PROVIDED MATERIAL.

---*---

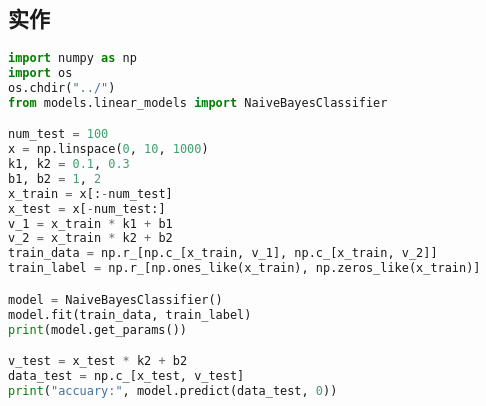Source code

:\documentclass{report}
\begin{document}
\subsection{实作}
\begin{lstlisting}[language={python}]
import numpy as np
import os
os.chdir("../")
from models.linear_models import NaiveBayesClassifier

num_test = 100
x = np.linspace(0, 10, 1000)
k1, k2 = 0.1, 0.3
b1, b2 = 1, 2
x_train = x[:-num_test]
x_test = x[-num_test:]
v_1 = x_train * k1 + b1
v_2 = x_train * k2 + b2
train_data = np.r_[np.c_[x_train, v_1], np.c_[x_train, v_2]]
train_label = np.r_[np.ones_like(x_train), np.zeros_like(x_train)]

model = NaiveBayesClassifier()
model.fit(train_data, train_label)
print(model.get_params())

v_test = x_test * k2 + b2
data_test = np.c_[x_test, v_test]
print("accuary:", model.predict(data_test, 0))
\end{lstlisting}
\end{document}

---*---

WHAT THE TASK REQUIRES. What is needed is a verbatim copy of the material, minus its pictures.

RESULT.
Source code

:\documentclass{report}
\begin{document}
\subsection{实作}
\begin{lstlisting}[language={python}]
import numpy as np
import os
os.chdir("../")
from models.linear_models import NaiveBayesClassifier

num_test = 100
x = np.linspace(0, 10, 1000)
k1, k2 = 0.1, 0.3
b1, b2 = 1, 2
x_train = x[:-num_test]
x_test = x[-num_test:]
v_1 = x_train * k1 + b1
v_2 = x_train * k2 + b2
train_data = np.r_[np.c_[x_train, v_1], np.c_[x_train, v_2]]
train_label = np.r_[np.ones_like(x_train), np.zeros_like(x_train)]

model = NaiveBayesClassifier()
model.fit(train_data, train_label)
print(model.get_params())

v_test = x_test * k2 + b2
data_test = np.c_[x_test, v_test]
print("accuary:", model.predict(data_test, 0))
\end{lstlisting}
\end{document}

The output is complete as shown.